Vulnerability is the key to allyship

How allyship has impacted a career journey

5 min read

March 2022

Diverse group of adults standing together, arms over shoulders

Frederick Douglass is best known as a 19th century abolitionist, speaking out against the practice of slavery and the need for it to end. What some may not be aware of is that Douglass was also quite active in the women’s suffrage movement, eventually becoming co-founder of the American Equal Rights Association which advocated for universal suffrage. Today, a descendant of the Douglass family tree, Leadership Development Consultant, Christina, carries his legacy forward by shining her light on the importance of allyship.

Christina views allyship as recognizing that your own situation and circumstances are different than others and, in turn, seeing your privilege in comparison. But it goes beyond just learning. I sat down with Christina to learn more about why allyship is important to her and the impact it’s made—and continues to make—on her career journey.

Picture of Christina smiling in a light blue shirt, posing outside with trees in the background

Why is allyship important in the workplace?

There are many groups within workplaces that may not always experience the same privileges as others, such as people of color, women, or those with disabilities. As a woman and person of color myself, there’ve been times when I found myself being the only person that looks like me in the room, whether it be the only person of color, only woman, or sometimes both. Historically and currently, minority groups may be asked to carry the burden of change on their own shoulders, but we can’t do it alone.

For example, if you look back at some of the biggest movements in United States history—women’s suffrage, LGBTQ+ rights, the Civil Rights Movement—they weren’t done only by people in those affected communities; all these movements included allies. Allies are important in the workplace because they’re intentional in using their privilege to make progress towards change.

Can you think of a time when someone acted as an ally for you?

I had a manager who served as an ally for me. When I came to Progressive in 2007, I started in a leadership development program, which prepared me for leadership roles within the contact center. I knew I wanted to eventually progress beyond being a supervisor, and while it wasn’t initially apparent to me, I later became more aware of the fact that I didn’t see many peers or managers who looked like me. So, I asked for help.

A lesson I learned then was that if you’re looking for someone to be an ally for you, it’s important to be authentic and to not be afraid to ask for help.
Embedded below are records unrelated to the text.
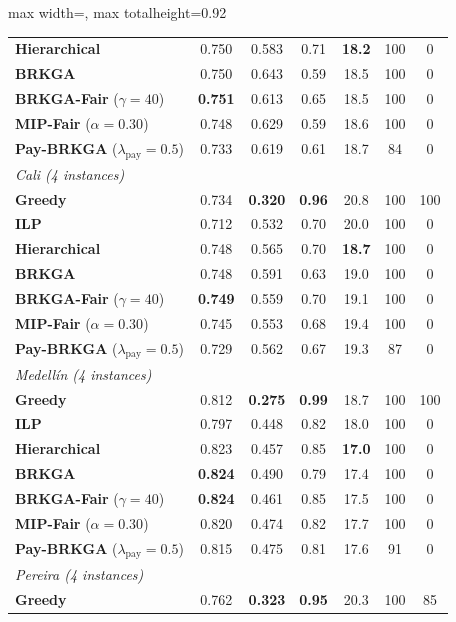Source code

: \documentclass[a4paper,11pt,review,3p,authoryear]{elsarticle}
\newlength{\portraitwidth}\AtBeginDocument{\setlength{\portraitwidth}{\textwidth}} %
\begin{document}
\begin{table}
\begin{adjustbox}{max width=\textheight, max totalheight=0.92\portraitwidth}
\begin{tabular}{l|c|c|c|c|c|c}
\textbf{Hierarchical} & 0.750 & 0.583 & 0.71 & \textbf{18.2} & 100 & 0 \\
\textbf{BRKGA} & 0.750 & 0.643 & 0.59 & 18.5 & 100 & 0 \\
\textbf{BRKGA-Fair} ($\gamma = 40$) & \textbf{0.751} & 0.613 & 0.65 & 18.5 & 100 & 0 \\
\textbf{MIP-Fair} ($\alpha = 0.30$) & 0.748 & 0.629 & 0.59 & 18.6 & 100 & 0 \\
\textbf{Pay-BRKGA} ($\lambda_{\text{pay}} = 0.5$) & 0.733 & 0.619 & 0.61 & 18.7 & 84 & 0 \\
\hline
\multicolumn{7}{l}{\textit{Cali (4 instances)}} \\
\textbf{Greedy} & 0.734 & \textbf{0.320} & \textbf{0.96} & 20.8 & 100 & 100 \\
\textbf{ILP} & 0.712 & 0.532 & 0.70 & 20.0 & 100 & 0 \\
\textbf{Hierarchical} & 0.748 & 0.565 & 0.70 & \textbf{18.7} & 100 & 0 \\
\textbf{BRKGA} & 0.748 & 0.591 & 0.63 & 19.0 & 100 & 0 \\
\textbf{BRKGA-Fair} ($\gamma = 40$) & \textbf{0.749} & 0.559 & 0.70 & 19.1 & 100 & 0 \\
\textbf{MIP-Fair} ($\alpha = 0.30$) & 0.745 & 0.553 & 0.68 & 19.4 & 100 & 0 \\
\textbf{Pay-BRKGA} ($\lambda_{\text{pay}} = 0.5$) & 0.729 & 0.562 & 0.67 & 19.3 & 87 & 0 \\
\hline
\multicolumn{7}{l}{\textit{Medell\'in (4 instances)}} \\
\textbf{Greedy} & 0.812 & \textbf{0.275} & \textbf{0.99} & 18.7 & 100 & 100 \\
\textbf{ILP} & 0.797 & 0.448 & 0.82 & 18.0 & 100 & 0 \\
\textbf{Hierarchical} & 0.823 & 0.457 & 0.85 & \textbf{17.0} & 100 & 0 \\
\textbf{BRKGA} & \textbf{0.824} & 0.490 & 0.79 & 17.4 & 100 & 0 \\
\textbf{BRKGA-Fair} ($\gamma = 40$) & \textbf{0.824} & 0.461 & 0.85 & 17.5 & 100 & 0 \\
\textbf{MIP-Fair} ($\alpha = 0.30$) & 0.820 & 0.474 & 0.82 & 17.7 & 100 & 0 \\
\textbf{Pay-BRKGA} ($\lambda_{\text{pay}} = 0.5$) & 0.815 & 0.475 & 0.81 & 17.6 & 91 & 0 \\
\hline
\multicolumn{7}{l}{\textit{Pereira (4 instances)}} \\
\textbf{Greedy} & 0.762 & \textbf{0.323} & \textbf{0.95} & 20.3 & 100 & 85 \\

\end{tabular}
\end{adjustbox}
\end{table}
\end{document}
I learned to be vulnerable and shared my concerns with my manager about not seeing many others in management positions that looked like me and the challenge I felt that presented while trying to navigate my career as a woman of color. To her credit, my manager heard my concerns and connected me with a black female manager who had the influence to—and did—make a major impact on my career. Not only was this manager someone who I could identify with, but she taught me so much about Progressive culture. Additionally, she helped me learn the importance of networking, creating a personal brand, and building confidence to be my authentic self.

Tell me how you’ve been an ally to others

When I think back to when I started, it was apparent to me that Progressive cares about the development of its people. With that in mind, I believe in pulling others up with me and make it a point to give back as much as I can. A lot of what I do in my day job, whether it was as a supervisor, manager, or an HR consultant, has been centered on getting to know people and what’s important to them. Early in my career, somebody reached their hand out to me and said, “You know what, I’m going to pull you up with me.” So, I’m being an ally by advocating for others and using my network to help lift people that are putting their best foot forward.

A space that allows me to serve and be an advocate for others is our Employee Resource Groups (ERGs). My participation in ERGs over the years has allowed me to reach and have an impact on so many. I believe there’s enough to go around for everybody, so by sharing my experiences, I’m able to share information and knowledge for others to utilize.

How has your participation in ERGs helped you shape your allyship?

Participating in ERGs has helped me to become more aware of the need for allyship. Hearing people share their stories about the need for information, networking, advice, or just being their authentic selves at work really highlighted for me how much people need and are seeking community. This ultimately reflects a need people have for support, whether it comes from an ERG community or someone that can help you advance your career.

I recently served as chairperson for one of our ERG communities, Network for Empowering Women (NEW). In this role, I worked with my team to plan events that featured those whose voices may not have been as readily heard otherwise. In 2020, we also made allyship the central theme for our events, whether it was allyship for women or allyship from women of different backgrounds. We also heard stories from men who had been allies for women and spoke to the importance of stepping up and being a voice.

Thanks for sharing your insights, Christina. Do you have any final thoughts?

Whether you’re trying to be an ally or are looking for an ally, the first step is to be vulnerable and honest. Even when acting as an ally, you still need to show vulnerability to earn the trust of those you’re seeking to support. I would say vulnerability is the key on either end of the relationship.

Christina Dixon is a Leadership Development Consultant at Progressive. She serves on the executive board of the Network for Empowering Women and previously served on the national board for Progressive’s African American Network–both Employee Resource Groups at Progressive. Christina is passionate about the benefits of inclusion and the development of others.